▶ GOAL OF THE EXERCISE
Output the entries underneath exactly as they are.

(Stored data)
BEGIN

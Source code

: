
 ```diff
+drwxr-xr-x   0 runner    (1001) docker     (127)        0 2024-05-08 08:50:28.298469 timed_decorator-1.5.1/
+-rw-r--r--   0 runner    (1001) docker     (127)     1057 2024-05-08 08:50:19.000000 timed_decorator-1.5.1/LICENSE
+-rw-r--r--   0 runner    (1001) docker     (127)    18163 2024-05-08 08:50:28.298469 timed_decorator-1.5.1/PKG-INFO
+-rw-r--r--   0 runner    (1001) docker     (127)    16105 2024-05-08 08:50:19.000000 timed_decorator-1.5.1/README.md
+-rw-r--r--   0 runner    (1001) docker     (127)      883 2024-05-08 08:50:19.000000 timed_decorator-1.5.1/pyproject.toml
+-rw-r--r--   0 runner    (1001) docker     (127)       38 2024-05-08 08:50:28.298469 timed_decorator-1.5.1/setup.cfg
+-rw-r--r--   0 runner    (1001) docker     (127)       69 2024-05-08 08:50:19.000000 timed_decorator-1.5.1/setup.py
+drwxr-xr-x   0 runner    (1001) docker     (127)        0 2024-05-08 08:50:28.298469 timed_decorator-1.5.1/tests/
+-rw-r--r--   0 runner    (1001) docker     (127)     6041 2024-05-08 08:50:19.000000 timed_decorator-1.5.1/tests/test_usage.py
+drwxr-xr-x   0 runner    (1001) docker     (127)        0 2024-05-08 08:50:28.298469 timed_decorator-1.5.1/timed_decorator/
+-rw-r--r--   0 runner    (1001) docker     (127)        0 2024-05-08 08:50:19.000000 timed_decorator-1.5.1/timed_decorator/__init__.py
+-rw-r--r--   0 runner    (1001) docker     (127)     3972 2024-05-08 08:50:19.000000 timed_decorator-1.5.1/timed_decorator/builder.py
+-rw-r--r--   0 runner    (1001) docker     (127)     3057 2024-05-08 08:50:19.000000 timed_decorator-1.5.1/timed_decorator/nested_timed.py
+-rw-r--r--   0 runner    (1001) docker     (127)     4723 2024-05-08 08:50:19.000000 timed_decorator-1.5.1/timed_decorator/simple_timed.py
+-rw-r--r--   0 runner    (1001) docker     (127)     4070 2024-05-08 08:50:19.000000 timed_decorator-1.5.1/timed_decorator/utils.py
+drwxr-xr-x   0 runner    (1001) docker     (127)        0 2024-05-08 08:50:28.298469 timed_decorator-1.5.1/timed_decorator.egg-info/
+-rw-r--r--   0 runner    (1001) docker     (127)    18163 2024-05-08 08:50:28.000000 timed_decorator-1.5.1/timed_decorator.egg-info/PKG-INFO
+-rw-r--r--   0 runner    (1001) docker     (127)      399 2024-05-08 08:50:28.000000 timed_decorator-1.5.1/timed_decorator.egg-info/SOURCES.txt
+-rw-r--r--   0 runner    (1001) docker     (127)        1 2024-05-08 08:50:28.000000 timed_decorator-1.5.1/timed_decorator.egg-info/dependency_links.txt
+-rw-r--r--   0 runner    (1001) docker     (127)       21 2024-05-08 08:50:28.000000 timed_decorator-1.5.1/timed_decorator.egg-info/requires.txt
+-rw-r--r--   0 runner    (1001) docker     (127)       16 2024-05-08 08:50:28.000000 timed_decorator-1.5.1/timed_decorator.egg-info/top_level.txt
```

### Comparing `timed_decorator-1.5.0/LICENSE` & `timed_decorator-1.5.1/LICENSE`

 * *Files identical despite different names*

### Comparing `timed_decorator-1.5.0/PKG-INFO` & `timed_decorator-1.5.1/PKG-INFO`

END

▶ ANSWER BOX
Source code

:
 ```diff
+drwxr-xr-x   0 runner    (1001) docker     (127)        0 2024-05-08 08:50:28.298469 timed_decorator-1.5.1/
+-rw-r--r--   0 runner    (1001) docker     (127)     1057 2024-05-08 08:50:19.000000 timed_decorator-1.5.1/LICENSE
+-rw-r--r--   0 runner    (1001) docker     (127)    18163 2024-05-08 08:50:28.298469 timed_decorator-1.5.1/PKG-INFO
+-rw-r--r--   0 runner    (1001) docker     (127)    16105 2024-05-08 08:50:19.000000 timed_decorator-1.5.1/README.md
+-rw-r--r--   0 runner    (1001) docker     (127)      883 2024-05-08 08:50:19.000000 timed_decorator-1.5.1/pyproject.toml
+-rw-r--r--   0 runner    (1001) docker     (127)       38 2024-05-08 08:50:28.298469 timed_decorator-1.5.1/setup.cfg
+-rw-r--r--   0 runner    (1001) docker     (127)       69 2024-05-08 08:50:19.000000 timed_decorator-1.5.1/setup.py
+drwxr-xr-x   0 runner    (1001) docker     (127)        0 2024-05-08 08:50:28.298469 timed_decorator-1.5.1/tests/
+-rw-r--r--   0 runner    (1001) docker     (127)     6041 2024-05-08 08:50:19.000000 timed_decorator-1.5.1/tests/test_usage.py
+drwxr-xr-x   0 runner    (1001) docker     (127)        0 2024-05-08 08:50:28.298469 timed_decorator-1.5.1/timed_decorator/
+-rw-r--r--   0 runner    (1001) docker     (127)        0 2024-05-08 08:50:19.000000 timed_decorator-1.5.1/timed_decorator/__init__.py
+-rw-r--r--   0 runner    (1001) docker     (127)     3972 2024-05-08 08:50:19.000000 timed_decorator-1.5.1/timed_decorator/builder.py
+-rw-r--r--   0 runner    (1001) docker     (127)     3057 2024-05-08 08:50:19.000000 timed_decorator-1.5.1/timed_decorator/nested_timed.py
+-rw-r--r--   0 runner    (1001) docker     (127)     4723 2024-05-08 08:50:19.000000 timed_decorator-1.5.1/timed_decorator/simple_timed.py
+-rw-r--r--   0 runner    (1001) docker     (127)     4070 2024-05-08 08:50:19.000000 timed_decorator-1.5.1/timed_decorator/utils.py
+drwxr-xr-x   0 runner    (1001) docker     (127)        0 2024-05-08 08:50:28.298469 timed_decorator-1.5.1/timed_decorator.egg-info/
+-rw-r--r--   0 runner    (1001) docker     (127)    18163 2024-05-08 08:50:28.000000 timed_decorator-1.5.1/timed_decorator.egg-info/PKG-INFO
+-rw-r--r--   0 runner    (1001) docker     (127)      399 2024-05-08 08:50:28.000000 timed_decorator-1.5.1/timed_decorator.egg-info/SOURCES.txt
+-rw-r--r--   0 runner    (1001) docker     (127)        1 2024-05-08 08:50:28.000000 timed_decorator-1.5.1/timed_decorator.egg-info/dependency_links.txt
+-rw-r--r--   0 runner    (1001) docker     (127)       21 2024-05-08 08:50:28.000000 timed_decorator-1.5.1/timed_decorator.egg-info/requires.txt
+-rw-r--r--   0 runner    (1001) docker     (127)       16 2024-05-08 08:50:28.000000 timed_decorator-1.5.1/timed_decorator.egg-info/top_level.txt
```

### Comparing `timed_decorator-1.5.0/LICENSE` & `timed_decorator-1.5.1/LICENSE`

 * *Files identical despite different names*

### Comparing `timed_decorator-1.5.0/PKG-INFO` & `timed_decorator-1.5.1/PKG-INFO`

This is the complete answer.